= PROBLEM DETAILS =
Please return all lines in the listing holding the word "Fantin".

= MATERIAL PROVIDED =
·····
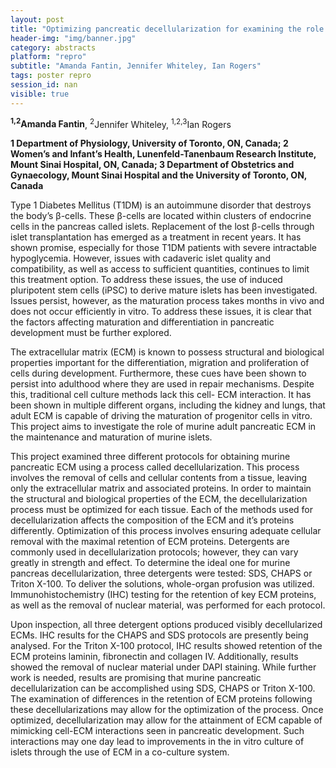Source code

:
 ```yaml
---
layout: post
title: "Optimizing pancreatic decellularization for examining the role of the extracellular matrix in islet maintenance and maturation in vitro"
header-img: "img/banner.jpg"
category: abstracts
platform: "repro"
subtitle: "Amanda Fantin, Jennifer Whiteley, Ian Rogers"
tags: poster repro
session_id: nan
visible: true
---
```

**<sup>1,2</sup>Amanda Fantin**, <sup>2</sup>Jennifer Whiteley, <sup>1,2,3</sup>Ian Rogers

__1 Department of Physiology, University of Toronto, ON, Canada; 2 Women’s and Infant’s Health, Lunenfeld-Tanenbaum Research Institute, Mount Sinai Hospital, ON, Canada; 3 Department of Obstetrics and Gynaecology, Mount Sinai Hospital and the University of Toronto, ON, Canada__

Type 1 Diabetes Mellitus (T1DM) is an autoimmune disorder that destroys the body’s β-cells. These β-cells are located within clusters of endocrine cells in the pancreas called islets. Replacement of the lost β-cells through islet transplantation has emerged as a treatment in recent years. It has shown promise, especially for those T1DM patients with severe intractable hypoglycemia. However, issues with cadaveric islet quality and compatibility, as well as access to sufficient quantities, continues to limit this treatment option. To address these issues, the use of induced pluripotent stem cells (iPSC) to derive mature islets has been investigated. Issues persist, however, as the maturation process takes months in vivo and does not occur efficiently in vitro. To address these issues, it is clear that the factors affecting maturation and differentiation in pancreatic development must be further explored.  

The extracellular matrix (ECM) is known to possess structural and biological properties important for the differentiation, migration and proliferation of cells during development. Furthermore, these cues have been shown to persist into adulthood where they are used in repair mechanisms. Despite this, traditional cell culture methods lack this cell- ECM interaction. It has been shown in multiple different organs, including the kidney and lungs, that adult ECM is capable of driving the maturation of progenitor cells in vitro. This project aims to investigate the role of murine adult pancreatic ECM in the maintenance and maturation of murine islets.

This project examined three different protocols for obtaining murine pancreatic ECM using a process called decellularization. This process involves the removal of cells and cellular contents from a tissue, leaving only the extracellular matrix and associated proteins. In order to maintain the structural and biological properties of the ECM, the decellularization process must be optimized for each tissue. Each of the methods used for decellularization affects the composition of the ECM and it’s proteins differently. Optimization of this process involves ensuring adequate cellular removal with the maximal retention of ECM proteins. Detergents are commonly used in decellularization protocols; however, they can vary greatly in strength and effect. To determine the ideal one for murine pancreas decellularization, three detergents were tested: SDS, CHAPS or Triton X-100. To deliver the solutions, whole-organ profusion was utilized. Immunohistochemistry (IHC) testing for the retention of key ECM proteins, as well as the removal of nuclear material, was performed for each protocol. 

Upon inspection, all three detergent options produced visibly decellularized ECMs. IHC results for the CHAPS and SDS protocols are presently being analysed. For the Triton X-100 protocol, IHC results showed retention of the ECM proteins laminin, fibronectin and collagen IV. Additionally, results showed the removal of nuclear material under DAPI staining. While further work is needed, results are promising that murine pancreatic decellularization can be accomplished using SDS, CHAPS or Triton X-100. The examination of differences in the retention of ECM proteins following these decellularizations may allow for the optimization of the process. Once optimized, decellularization may allow for the attainment of ECM capable of mimicking cell-ECM interactions seen in pancreatic development. Such interactions may one day lead to improvements in the in vitro culture of islets through the use of ECM in a co-culture system.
·····
= WRITTEN SOLUTION =
subtitle: "Amanda Fantin, Jennifer Whiteley, Ian Rogers"
**<sup>1,2</sup>Amanda Fantin**, <sup>2</sup>Jennifer Whiteley, <sup>1,2,3</sup>Ian Rogers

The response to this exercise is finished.